In addition to losing subscribers to cord cutting, the LRG data suggests that the cable companies are falling victim to price shoppers -- something they had not previously encountered when competition was minimal. Now, cable companies specifically, and pay-TV providers in general, need to prepare for a newly competitive world in which consumers can choose cheaper cable or no cable at all.
What are Comcast and Verizon doing?
Cable companies do still have one major advantage: cord cutters need Internet service if they want access to online and digital content. In some cases, companies are looking to make up for declining cable revenue by raising broadband prices, but current and future competition makes that a short-sighted strategy.
Instead of letting cord cutters go, Comcast and Verizon are trying to entice them into staying by offering a better content package bundled with Internet for a cheaper price than they could put together on their own.
For Verizon, these offers include broadband service, local TV stations, HBO or Showtime, and a free year of Netflix for $59.99 a month, plus taxes and fees, Philly.com reported.
"What we saw was a need for people who valued the Internet and wanted some TV but did not value the entire video proposition," said John Harrobin, chief marketing officer for Verizon's wireline and consumer mass business unit, according to the paper.
Comcast has a special service only offered to college students -- Xfinity on Campus -- as well as a stripped down package available to all subscribers, Internet Plus. That deal costs $44.99 a month and comes with Internet access, HBO, Streampix (a Comcast-owned video streaming service), and 10 TV channels.
Both offerings present a good value. It's hard to argue with $44.99, or even $59.99 a month, for Internet plus limited cable, HBO, and other goodies, given that cable alone can cost that much.
Will it work?
Millenials prioritize Internet access first and specific content second, but the idea of getting access to some local channels and premium content free-of-charge should be appealing. This type of deal could slow down or even stop the exodus of subscribers, but it comes at a cost. For Comcast and Verizon, these subscribers will be contributing less than ever before to their top lines.

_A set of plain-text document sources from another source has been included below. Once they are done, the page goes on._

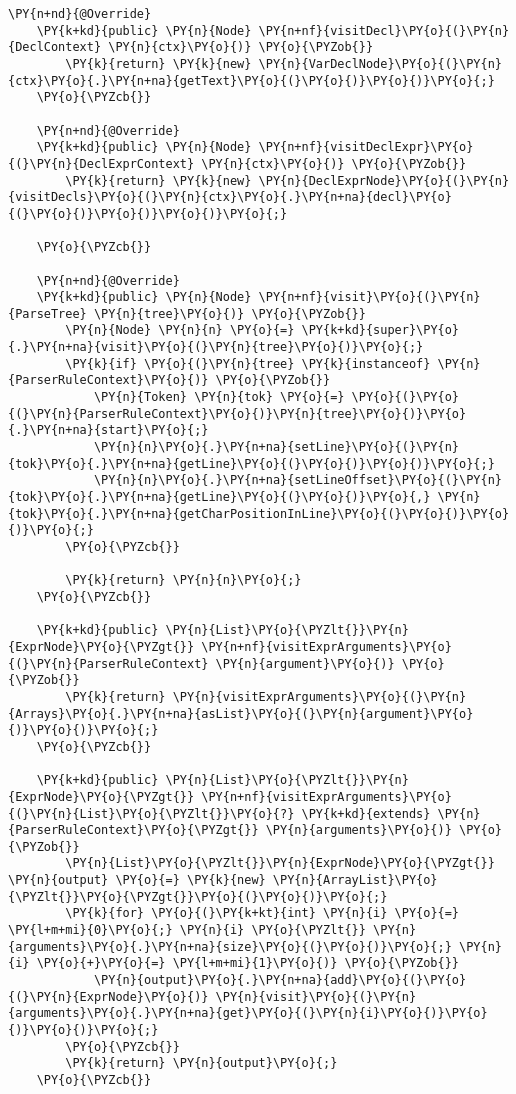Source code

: \begin{Verbatim}[commandchars=\\\{\}]
    \PY{n+nd}{@Override}
    \PY{k+kd}{public} \PY{n}{Node} \PY{n+nf}{visitDecl}\PY{o}{(}\PY{n}{DeclContext} \PY{n}{ctx}\PY{o}{)} \PY{o}{\PYZob{}}
        \PY{k}{return} \PY{k}{new} \PY{n}{VarDeclNode}\PY{o}{(}\PY{n}{ctx}\PY{o}{.}\PY{n+na}{getText}\PY{o}{(}\PY{o}{)}\PY{o}{)}\PY{o}{;}
    \PY{o}{\PYZcb{}}
    
    \PY{n+nd}{@Override}
    \PY{k+kd}{public} \PY{n}{Node} \PY{n+nf}{visitDeclExpr}\PY{o}{(}\PY{n}{DeclExprContext} \PY{n}{ctx}\PY{o}{)} \PY{o}{\PYZob{}}
        \PY{k}{return} \PY{k}{new} \PY{n}{DeclExprNode}\PY{o}{(}\PY{n}{visitDecls}\PY{o}{(}\PY{n}{ctx}\PY{o}{.}\PY{n+na}{decl}\PY{o}{(}\PY{o}{)}\PY{o}{)}\PY{o}{)}\PY{o}{;}
        
    \PY{o}{\PYZcb{}}

    \PY{n+nd}{@Override}
    \PY{k+kd}{public} \PY{n}{Node} \PY{n+nf}{visit}\PY{o}{(}\PY{n}{ParseTree} \PY{n}{tree}\PY{o}{)} \PY{o}{\PYZob{}}
        \PY{n}{Node} \PY{n}{n} \PY{o}{=} \PY{k+kd}{super}\PY{o}{.}\PY{n+na}{visit}\PY{o}{(}\PY{n}{tree}\PY{o}{)}\PY{o}{;}
        \PY{k}{if} \PY{o}{(}\PY{n}{tree} \PY{k}{instanceof} \PY{n}{ParserRuleContext}\PY{o}{)} \PY{o}{\PYZob{}}
            \PY{n}{Token} \PY{n}{tok} \PY{o}{=} \PY{o}{(}\PY{o}{(}\PY{n}{ParserRuleContext}\PY{o}{)}\PY{n}{tree}\PY{o}{)}\PY{o}{.}\PY{n+na}{start}\PY{o}{;}
            \PY{n}{n}\PY{o}{.}\PY{n+na}{setLine}\PY{o}{(}\PY{n}{tok}\PY{o}{.}\PY{n+na}{getLine}\PY{o}{(}\PY{o}{)}\PY{o}{)}\PY{o}{;}
            \PY{n}{n}\PY{o}{.}\PY{n+na}{setLineOffset}\PY{o}{(}\PY{n}{tok}\PY{o}{.}\PY{n+na}{getLine}\PY{o}{(}\PY{o}{)}\PY{o}{,} \PY{n}{tok}\PY{o}{.}\PY{n+na}{getCharPositionInLine}\PY{o}{(}\PY{o}{)}\PY{o}{)}\PY{o}{;}
        \PY{o}{\PYZcb{}}

        \PY{k}{return} \PY{n}{n}\PY{o}{;}
    \PY{o}{\PYZcb{}}

    \PY{k+kd}{public} \PY{n}{List}\PY{o}{\PYZlt{}}\PY{n}{ExprNode}\PY{o}{\PYZgt{}} \PY{n+nf}{visitExprArguments}\PY{o}{(}\PY{n}{ParserRuleContext} \PY{n}{argument}\PY{o}{)} \PY{o}{\PYZob{}}
        \PY{k}{return} \PY{n}{visitExprArguments}\PY{o}{(}\PY{n}{Arrays}\PY{o}{.}\PY{n+na}{asList}\PY{o}{(}\PY{n}{argument}\PY{o}{)}\PY{o}{)}\PY{o}{;}
    \PY{o}{\PYZcb{}}

    \PY{k+kd}{public} \PY{n}{List}\PY{o}{\PYZlt{}}\PY{n}{ExprNode}\PY{o}{\PYZgt{}} \PY{n+nf}{visitExprArguments}\PY{o}{(}\PY{n}{List}\PY{o}{\PYZlt{}}\PY{o}{?} \PY{k+kd}{extends} \PY{n}{ParserRuleContext}\PY{o}{\PYZgt{}} \PY{n}{arguments}\PY{o}{)} \PY{o}{\PYZob{}}
        \PY{n}{List}\PY{o}{\PYZlt{}}\PY{n}{ExprNode}\PY{o}{\PYZgt{}} \PY{n}{output} \PY{o}{=} \PY{k}{new} \PY{n}{ArrayList}\PY{o}{\PYZlt{}}\PY{o}{\PYZgt{}}\PY{o}{(}\PY{o}{)}\PY{o}{;}
        \PY{k}{for} \PY{o}{(}\PY{k+kt}{int} \PY{n}{i} \PY{o}{=} \PY{l+m+mi}{0}\PY{o}{;} \PY{n}{i} \PY{o}{\PYZlt{}} \PY{n}{arguments}\PY{o}{.}\PY{n+na}{size}\PY{o}{(}\PY{o}{)}\PY{o}{;} \PY{n}{i} \PY{o}{+}\PY{o}{=} \PY{l+m+mi}{1}\PY{o}{)} \PY{o}{\PYZob{}}
            \PY{n}{output}\PY{o}{.}\PY{n+na}{add}\PY{o}{(}\PY{o}{(}\PY{n}{ExprNode}\PY{o}{)} \PY{n}{visit}\PY{o}{(}\PY{n}{arguments}\PY{o}{.}\PY{n+na}{get}\PY{o}{(}\PY{n}{i}\PY{o}{)}\PY{o}{)}\PY{o}{)}\PY{o}{;}
        \PY{o}{\PYZcb{}}
        \PY{k}{return} \PY{n}{output}\PY{o}{;}
    \PY{o}{\PYZcb{}}
    

\end{Verbatim}
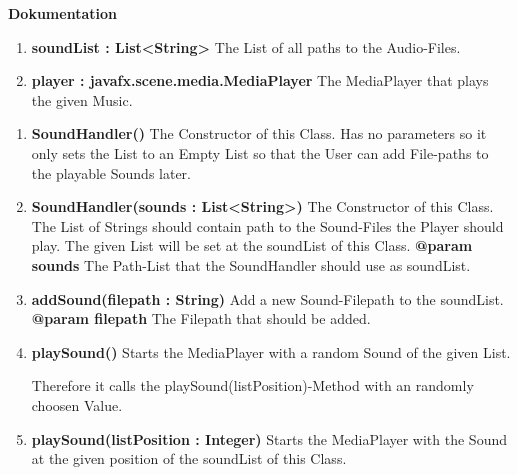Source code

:			\textbf{Dokumentation}\newline
			\begin{enumerate}[-]
				\item{
					\textbf{soundList : List<String>} \newline
					The List of all paths to the Audio-Files.
				}
				\item{
					\textbf{player : javafx.scene.media.MediaPlayer} \newline
					The MediaPlayer that plays the given Music.
				}
			\end{enumerate}
			\begin{enumerate}[+]
				\item{
					\textbf{SoundHandler()} \newline
					The Constructor of this Class.
					Has no parameters so it only sets the List to an Empty List so that the User can add File-paths to the playable Sounds later.
					\newline
				}
				\item{
					\textbf{SoundHandler(sounds : List<String>)} \newline
					The Constructor of this Class.
					The List of Strings should contain path to the Sound-Files the Player should play.
					The given List will be set at the soundList of this Class.
					\newline
					\textbf{@param sounds}
						The Path-List that the SoundHandler should use as soundList.
						\newline
				}
				\item{
					\textbf{addSound(filepath : String)} \newline
					Add a new Sound-Filepath to the soundList.
					\newline
					\textbf{@param filepath}
						The Filepath that should be added.
						\newline
				}
				\item{
					\textbf{playSound()} \newline
					Starts the MediaPlayer with a random Sound of the given List.
					
					Therefore it calls the playSound(listPosition)-Method with an randomly choosen Value.
					\newline
				}
				\item{
					\textbf{playSound(listPosition : Integer)} \newline
					Starts the MediaPlayer with the Sound at the given position of the soundList of this Class.
					
}
\end{enumerate}
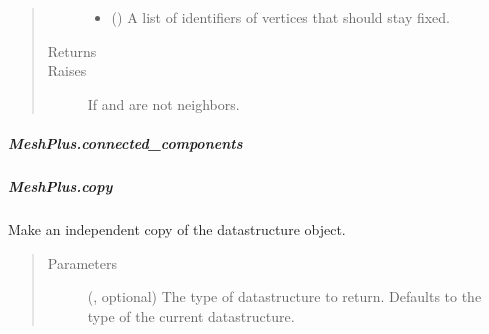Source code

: \documentclass[letterpaper,10pt,english]{sphinxmanual}
\begin{document}
\begin{fulllineitems}
\begin{fulllineitems}
\begin{quote}
\begin{description}
\begin{itemize}
\item {} 
 () \textendash{} A list of identifiers of vertices that should stay fixed.

\end{itemize}

\item[{Returns}] \leavevmode
{}

\item[{Raises}] \leavevmode
{} \textendash{} If  and  are not neighbors.

\end{description}\end{quote}

\end{fulllineitems}



\subparagraph{MeshPlus.connected\_components}
\label{\detokenize{api/generated/directional_clustering.mesh.MeshPlus.connected_components:meshplus-connected-components}}\label{\detokenize{api/generated/directional_clustering.mesh.MeshPlus.connected_components::doc}}

\begin{fulllineitems}
\label{\detokenize{api/generated/directional_clustering.mesh.MeshPlus.connected_components:directional_clustering.mesh.MeshPlus.connected_components}}
\end{fulllineitems}



\subparagraph{MeshPlus.copy}
\label{\detokenize{api/generated/directional_clustering.mesh.MeshPlus.copy:meshplus-copy}}\label{\detokenize{api/generated/directional_clustering.mesh.MeshPlus.copy::doc}}

\begin{fulllineitems}
\label{\detokenize{api/generated/directional_clustering.mesh.MeshPlus.copy:directional_clustering.mesh.MeshPlus.copy}}
Make an independent copy of the datastructure object.
\begin{quote}\begin{description}
\item[{Parameters}] \leavevmode
{} (, optional) \textendash{} The type of datastructure to return.
Defaults to the type of the current datastructure.


\end{description}
\end{quote}
\end{fulllineitems}
\end{fulllineitems}
\end{document}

Still, keeping customers and figuring out how to generate more revenue from them is a better plan than letting people leave and trying to win them back. The fact that most markets only feature two or three choices for Internet access -- usually a cable company and a phone company -- means that these types of skinny cable deals will have high exposure and should grow in popularity.
It's much easier to market to an audience that needs at least part of your product, but for Comcast, Verizon, and the others to grow revenue, they need to do more than just stem the tide of cord cutters. They need to find a way to keep Millenials on board and eventually get them to spend more money.
Daniel Kline has no position in any stocks mentioned. The Motley Fool recommends Google (A shares), Google (C shares), Netflix, and Verizon Communications, Inc.. The Motley Fool owns shares of Google (A shares), Google (C shares), and Netflix. Try any of our Foolish newsletter services free for 30 days. We Fools may not all hold the same opinions, but we all believe that considering a diverse range of insights makes us better investors. The Motley Fool has a disclosure policy.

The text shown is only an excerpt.